Tell how many lines of the data below have the string "isasymdots" in them. Say nothing more.

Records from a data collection
--------

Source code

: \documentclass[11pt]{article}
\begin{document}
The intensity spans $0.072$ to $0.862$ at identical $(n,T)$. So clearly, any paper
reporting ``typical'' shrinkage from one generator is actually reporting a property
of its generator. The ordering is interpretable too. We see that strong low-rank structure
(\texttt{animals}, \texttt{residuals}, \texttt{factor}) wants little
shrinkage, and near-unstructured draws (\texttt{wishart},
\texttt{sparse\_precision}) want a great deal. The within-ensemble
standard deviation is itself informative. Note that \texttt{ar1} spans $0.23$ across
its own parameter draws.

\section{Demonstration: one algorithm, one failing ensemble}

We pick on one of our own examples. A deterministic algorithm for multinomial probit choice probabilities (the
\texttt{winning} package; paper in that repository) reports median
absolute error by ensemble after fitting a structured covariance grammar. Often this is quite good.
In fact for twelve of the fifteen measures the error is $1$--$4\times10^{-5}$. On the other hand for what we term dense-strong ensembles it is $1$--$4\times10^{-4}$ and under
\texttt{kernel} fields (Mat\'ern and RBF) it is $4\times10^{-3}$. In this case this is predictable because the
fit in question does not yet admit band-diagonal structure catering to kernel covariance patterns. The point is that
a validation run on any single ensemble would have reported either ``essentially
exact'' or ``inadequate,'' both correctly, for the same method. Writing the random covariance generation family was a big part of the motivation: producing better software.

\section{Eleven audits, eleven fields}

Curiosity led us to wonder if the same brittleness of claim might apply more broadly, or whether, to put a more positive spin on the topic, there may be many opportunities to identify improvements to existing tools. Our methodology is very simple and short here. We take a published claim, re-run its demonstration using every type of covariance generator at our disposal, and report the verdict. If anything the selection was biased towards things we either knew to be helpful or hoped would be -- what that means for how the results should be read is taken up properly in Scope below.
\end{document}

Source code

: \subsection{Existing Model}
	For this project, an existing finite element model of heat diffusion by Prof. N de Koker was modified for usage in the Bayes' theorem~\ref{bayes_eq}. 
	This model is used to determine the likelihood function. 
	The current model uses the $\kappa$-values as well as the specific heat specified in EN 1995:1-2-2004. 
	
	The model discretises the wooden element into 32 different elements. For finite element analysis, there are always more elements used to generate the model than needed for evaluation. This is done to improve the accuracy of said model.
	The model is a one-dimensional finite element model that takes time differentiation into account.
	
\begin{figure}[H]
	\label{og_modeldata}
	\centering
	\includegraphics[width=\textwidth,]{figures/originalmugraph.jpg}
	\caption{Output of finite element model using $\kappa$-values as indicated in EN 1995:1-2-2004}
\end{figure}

--------

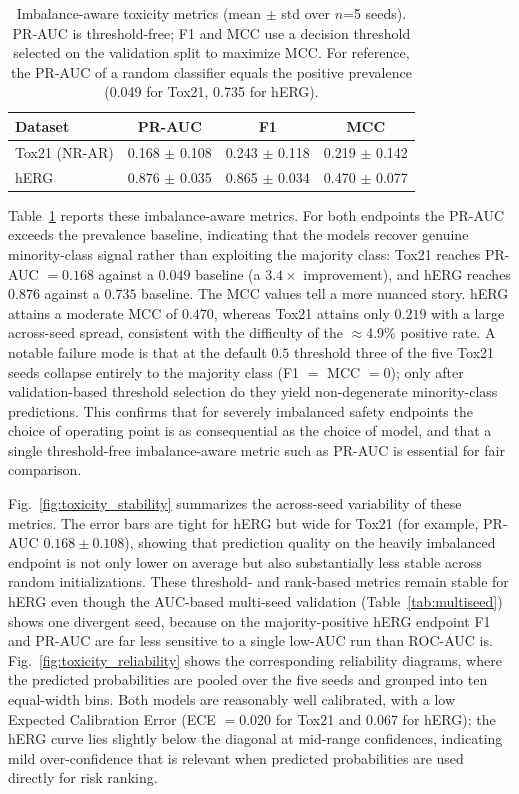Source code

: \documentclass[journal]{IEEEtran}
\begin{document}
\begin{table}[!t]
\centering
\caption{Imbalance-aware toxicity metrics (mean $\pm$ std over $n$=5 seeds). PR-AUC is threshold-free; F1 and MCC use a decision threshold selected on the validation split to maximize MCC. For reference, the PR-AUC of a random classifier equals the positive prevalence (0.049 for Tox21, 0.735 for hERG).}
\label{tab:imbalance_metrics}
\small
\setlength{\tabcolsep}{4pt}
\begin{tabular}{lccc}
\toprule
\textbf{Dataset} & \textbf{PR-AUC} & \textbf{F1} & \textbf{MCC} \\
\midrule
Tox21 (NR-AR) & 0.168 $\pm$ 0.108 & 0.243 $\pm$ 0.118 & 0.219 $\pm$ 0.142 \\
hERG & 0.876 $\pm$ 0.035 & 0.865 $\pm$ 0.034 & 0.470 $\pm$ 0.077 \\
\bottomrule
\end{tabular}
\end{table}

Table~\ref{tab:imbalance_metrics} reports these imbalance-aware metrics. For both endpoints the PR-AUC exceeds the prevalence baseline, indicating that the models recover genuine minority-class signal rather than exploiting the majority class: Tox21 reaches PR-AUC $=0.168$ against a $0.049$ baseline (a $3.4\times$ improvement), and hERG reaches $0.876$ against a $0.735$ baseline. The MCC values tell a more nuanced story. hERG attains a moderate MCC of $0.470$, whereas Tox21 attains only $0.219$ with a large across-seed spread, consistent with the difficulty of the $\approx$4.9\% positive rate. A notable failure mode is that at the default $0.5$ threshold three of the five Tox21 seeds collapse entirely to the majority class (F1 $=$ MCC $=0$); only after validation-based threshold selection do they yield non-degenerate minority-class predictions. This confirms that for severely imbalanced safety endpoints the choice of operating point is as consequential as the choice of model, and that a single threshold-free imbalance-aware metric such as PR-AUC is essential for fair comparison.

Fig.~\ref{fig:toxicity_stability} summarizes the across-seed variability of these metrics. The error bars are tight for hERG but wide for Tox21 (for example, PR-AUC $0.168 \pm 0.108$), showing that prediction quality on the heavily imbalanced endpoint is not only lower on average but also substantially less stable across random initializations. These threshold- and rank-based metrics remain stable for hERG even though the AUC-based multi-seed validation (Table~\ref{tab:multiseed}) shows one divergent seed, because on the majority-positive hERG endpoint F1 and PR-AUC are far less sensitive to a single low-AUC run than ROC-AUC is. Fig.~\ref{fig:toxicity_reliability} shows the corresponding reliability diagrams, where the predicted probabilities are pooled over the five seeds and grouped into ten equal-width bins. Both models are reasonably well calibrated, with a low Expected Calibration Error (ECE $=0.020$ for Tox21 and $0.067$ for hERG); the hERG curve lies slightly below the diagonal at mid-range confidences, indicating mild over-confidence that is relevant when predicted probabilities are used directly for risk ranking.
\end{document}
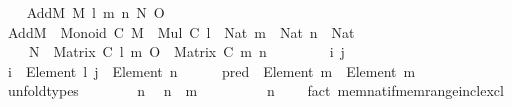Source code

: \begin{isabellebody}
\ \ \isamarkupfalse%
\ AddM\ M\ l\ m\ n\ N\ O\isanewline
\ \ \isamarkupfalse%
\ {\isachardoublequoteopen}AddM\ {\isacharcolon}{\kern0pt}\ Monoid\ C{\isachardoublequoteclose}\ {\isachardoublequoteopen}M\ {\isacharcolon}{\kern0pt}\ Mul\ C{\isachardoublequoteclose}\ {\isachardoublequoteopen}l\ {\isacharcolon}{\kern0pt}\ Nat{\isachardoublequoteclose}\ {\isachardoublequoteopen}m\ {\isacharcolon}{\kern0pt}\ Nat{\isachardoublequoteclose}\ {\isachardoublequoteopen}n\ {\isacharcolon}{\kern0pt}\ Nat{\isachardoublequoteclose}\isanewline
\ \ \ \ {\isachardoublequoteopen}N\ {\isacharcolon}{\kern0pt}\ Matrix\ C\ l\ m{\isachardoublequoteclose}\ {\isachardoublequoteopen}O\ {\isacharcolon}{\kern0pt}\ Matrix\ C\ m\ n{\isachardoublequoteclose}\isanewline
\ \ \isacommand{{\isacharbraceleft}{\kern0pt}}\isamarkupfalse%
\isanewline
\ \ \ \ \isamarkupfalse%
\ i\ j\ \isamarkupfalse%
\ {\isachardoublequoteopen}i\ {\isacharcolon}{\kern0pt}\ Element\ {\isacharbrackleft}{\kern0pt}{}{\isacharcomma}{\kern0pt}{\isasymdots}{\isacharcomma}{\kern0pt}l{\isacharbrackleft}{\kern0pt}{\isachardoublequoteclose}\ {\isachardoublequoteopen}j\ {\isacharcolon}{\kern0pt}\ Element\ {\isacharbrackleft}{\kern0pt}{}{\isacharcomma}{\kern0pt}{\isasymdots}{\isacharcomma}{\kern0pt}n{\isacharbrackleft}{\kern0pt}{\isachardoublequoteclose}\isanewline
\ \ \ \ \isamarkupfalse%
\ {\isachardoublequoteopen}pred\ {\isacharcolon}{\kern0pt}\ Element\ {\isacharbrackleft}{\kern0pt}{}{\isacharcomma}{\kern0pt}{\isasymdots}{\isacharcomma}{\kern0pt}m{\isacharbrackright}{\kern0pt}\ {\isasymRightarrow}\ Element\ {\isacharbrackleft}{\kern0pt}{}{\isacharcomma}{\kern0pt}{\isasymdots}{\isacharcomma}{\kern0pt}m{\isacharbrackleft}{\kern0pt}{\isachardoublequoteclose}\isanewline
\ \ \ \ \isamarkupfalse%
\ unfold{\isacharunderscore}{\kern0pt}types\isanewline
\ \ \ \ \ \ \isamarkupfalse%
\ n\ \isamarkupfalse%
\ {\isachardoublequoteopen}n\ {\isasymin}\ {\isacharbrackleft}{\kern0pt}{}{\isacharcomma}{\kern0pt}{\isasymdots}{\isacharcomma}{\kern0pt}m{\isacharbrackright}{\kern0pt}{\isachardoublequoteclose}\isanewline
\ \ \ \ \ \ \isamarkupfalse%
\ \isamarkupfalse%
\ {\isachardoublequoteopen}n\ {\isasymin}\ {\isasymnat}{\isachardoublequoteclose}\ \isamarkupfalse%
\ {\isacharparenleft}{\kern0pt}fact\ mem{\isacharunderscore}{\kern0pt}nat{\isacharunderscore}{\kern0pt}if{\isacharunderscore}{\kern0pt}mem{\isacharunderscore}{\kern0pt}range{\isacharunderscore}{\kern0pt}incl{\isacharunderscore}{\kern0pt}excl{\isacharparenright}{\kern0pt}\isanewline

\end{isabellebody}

--------

_RESPONSE:_ 3